Examples included if a building has already been built in the area with planning permission or if the conservation zone was replaced with a similar-sized or larger zone on a reasonable location on the site.
The report said Riddell’s Bay was the subject of one of the most significant rezoning requests, which proposed changing 22 acres for recreational conservation zone to residential and changing another 70 acres to nature reserve, park, open space and recreation zones.
Another request suggested the creation of a new “coastal residential zone”, which would allow further development of homes by the sea and on small islands.
Coastal reserve zones were introduced in 2008 to protect coastal areas and small islands, which are vulnerable to flooding and erosion, and to preserve the natural beauty of the areas.
The report said: “The Bermuda Plan 2008 permitted the development of recreational cottages in coastal reserve areas, but this policy has proved difficult to enforce and restricts use of these cottages for recreational uses only.
“As such, this policy has been removed from the new plan. The new plan will continue to allow only limited development in these vulnerable areas.”
Sixty-eight requests involved the removal of agricultural reserve zoning.
The submissions said some land had not been used as farmland for a prolonged period, the owner wanted to build on the land or the area was not suitable for farming.
The report said 738 acres of land are reserved for agricultural use, but only about half is used.
The report said the Government had developed a crop strategy to help to reduce Bermuda’s dependence on imported produce through an increase in domestic production.
The report added: “It is hoped that this will lead to a healthier and more food-secure community where healthy fresh fruits and vegetables are more accessible to everyone and where communities are encouraged to grow their own food.”
The report said the Bermuda National Trust and the Bermuda Environmental Sustainability Taskforce reviewed the rezoning requests and submitted their own views.

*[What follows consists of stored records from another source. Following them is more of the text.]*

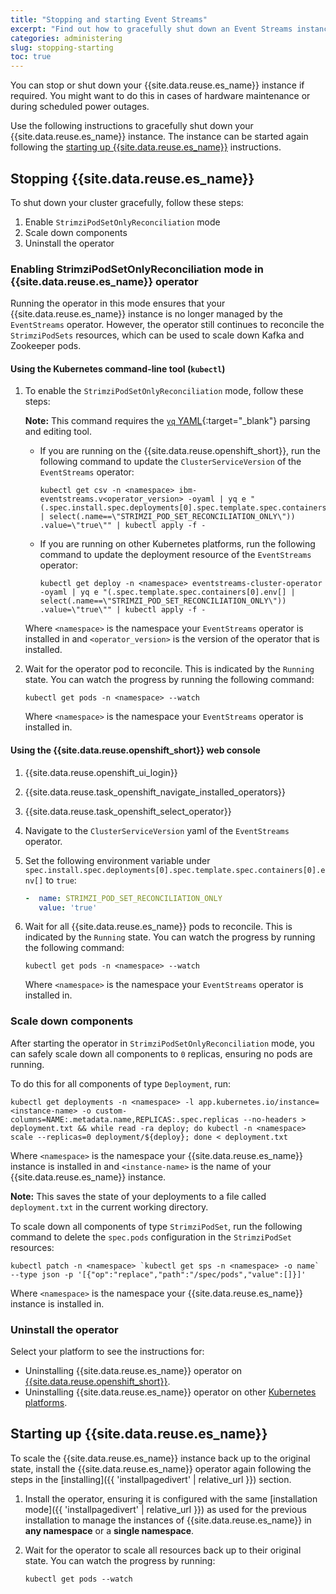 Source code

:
 ```yaml
---
title: "Stopping and starting Event Streams"
excerpt: "Find out how to gracefully shut down an Event Streams instance, for example, in preparation for maintenance."
categories: administering
slug: stopping-starting
toc: true
---
```


You can stop or shut down your {{site.data.reuse.es_name}} instance if required.
You might want to do this in cases of hardware maintenance or during scheduled power outages.

Use the following instructions to gracefully shut down your {{site.data.reuse.es_name}} instance. The instance can be started again following the [starting up {{site.data.reuse.es_name}}](#starting-up-event-streams) instructions.

## Stopping {{site.data.reuse.es_name}}

To shut down your cluster gracefully, follow these steps: 
1. Enable `StrimziPodSetOnlyReconciliation` mode 
2. Scale down components
3. Uninstall the operator

### Enabling StrimziPodSetOnlyReconciliation mode in {{site.data.reuse.es_name}} operator

Running the operator in this mode ensures that your {{site.data.reuse.es_name}} instance is no longer managed by the `EventStreams` operator. However, the operator still continues to reconcile the `StrimziPodSets` resources, which can be used to scale down Kafka and Zookeeper pods.

#### Using the Kubernetes command-line tool (`kubectl`)

1. To enable the `StrimziPodSetOnlyReconciliation` mode, follow these steps: 

   **Note:** This command requires the [`yq` YAML](https://github.com/mikefarah/yq){:target="_blank"} parsing and editing tool.
   - If you are running on the {{site.data.reuse.openshift_short}}, run the following command to update the `ClusterServiceVersion` of the `EventStreams` operator:

     ```shell
     kubectl get csv -n <namespace> ibm-eventstreams.v<operator_version> -oyaml | yq e "(.spec.install.spec.deployments[0].spec.template.spec.containers[0].env[] | select(.name==\"STRIMZI_POD_SET_RECONCILIATION_ONLY\")) .value=\"true\"" | kubectl apply -f -
     ```

   - If you are running on other Kubernetes platforms, run the following command to update the deployment resource of the `EventStreams` operator:

     ```shell
     kubectl get deploy -n <namespace> eventstreams-cluster-operator -oyaml | yq e "(.spec.template.spec.containers[0].env[] | select(.name==\"STRIMZI_POD_SET_RECONCILIATION_ONLY\")) .value=\"true\"" | kubectl apply -f -
     ```

   Where `<namespace>` is the namespace your `EventStreams` operator is installed in and `<operator_version>` is the version of the operator that is installed.
2. Wait for the operator pod to reconcile. This is indicated by the `Running` state. You can watch the progress by running the following command:

   ```shell
   kubectl get pods -n <namespace> --watch
   ```

   Where `<namespace>` is the namespace your `EventStreams` operator is installed in.

#### Using the {{site.data.reuse.openshift_short}} web console

1. {{site.data.reuse.openshift_ui_login}}
2. {{site.data.reuse.task_openshift_navigate_installed_operators}}
3. {{site.data.reuse.task_openshift_select_operator}}
4. Navigate to the `ClusterServiceVersion` yaml of the `EventStreams` operator.
5. Set the following environment variable under `spec.install.spec.deployments[0].spec.template.spec.containers[0].env[]` to `true`:

   ```yaml
   -  name: STRIMZI_POD_SET_RECONCILIATION_ONLY
      value: 'true'
   ```

6. Wait for all {{site.data.reuse.es_name}} pods to reconcile. This is indicated by the `Running` state. You can watch the progress by running the following command:

   ```shell
   kubectl get pods -n <namespace> --watch
   ```

   Where `<namespace>` is the namespace your `EventStreams` operator is installed in.

### Scale down components

After starting the operator in `StrimziPodSetOnlyReconciliation` mode, you can safely scale down all components to `0` replicas, ensuring no pods are running.

To do this for all components of type `Deployment`, run:

```shell
kubectl get deployments -n <namespace> -l app.kubernetes.io/instance=<instance-name> -o custom-columns=NAME:.metadata.name,REPLICAS:.spec.replicas --no-headers > deployment.txt && while read -ra deploy; do kubectl -n <namespace> scale --replicas=0 deployment/${deploy}; done < deployment.txt
```

Where `<namespace>` is the namespace your {{site.data.reuse.es_name}} instance is installed in and `<instance-name>` is the name of your {{site.data.reuse.es_name}} instance.

**Note:** This saves the state of your deployments to a file called `deployment.txt` in the current working directory.

To scale down all components of type `StrimziPodSet`, run the following command to delete the `spec.pods` configuration in the `StrimziPodSet` resources:

```shell
kubectl patch -n <namespace> `kubectl get sps -n <namespace> -o name` --type json -p '[{"op":"replace","path":"/spec/pods","value":[]}]'
```

Where `<namespace>` is the namespace your {{site.data.reuse.es_name}} instance is installed in.  

### Uninstall the operator

Select your platform to see the instructions for:

- Uninstalling {{site.data.reuse.es_name}} operator on [{{site.data.reuse.openshift_short}}](../../installing/uninstalling/#uninstalling-an-event-streams-operator-on-openshift-container-platform).
- Uninstalling {{site.data.reuse.es_name}} operator on other [Kubernetes platforms](../../installing/uninstalling/#uninstalling-an-event-streams-operator-on-other-kubernetes-platforms).

## Starting up {{site.data.reuse.es_name}}

To scale the {{site.data.reuse.es_name}} instance back up to the original state, install the {{site.data.reuse.es_name}} operator again following the steps in the [installing]({{ 'installpagedivert' | relative_url }}) section.

1. Install the operator, ensuring it is configured with the same [installation mode]({{ 'installpagedivert' | relative_url }}) as used for the previous installation to manage the instances of {{site.data.reuse.es_name}} in **any namespace** or a **single namespace**.
2. Wait for the operator to scale all resources back up to their original state. You can watch the progress by running:

   ```shell
   kubectl get pods --watch
   ```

It added: “These included the need for the new Bermuda Plan to retain existing conservation lands, retain coastal reserve zoned areas and require the replacement of any conservation areas that are developed.
“It was also suggested that the Department should require greater setbacks for industrial sites located next to conservation areas.”
The report also highlighted a 2008 report by the National Trust that warned of the threat of climate change.
It said strategies included in the Bermuda Plan are intended to mitigate the risks caused by rising sea levels by limiting coastal development and encouraging “green” infrastructure.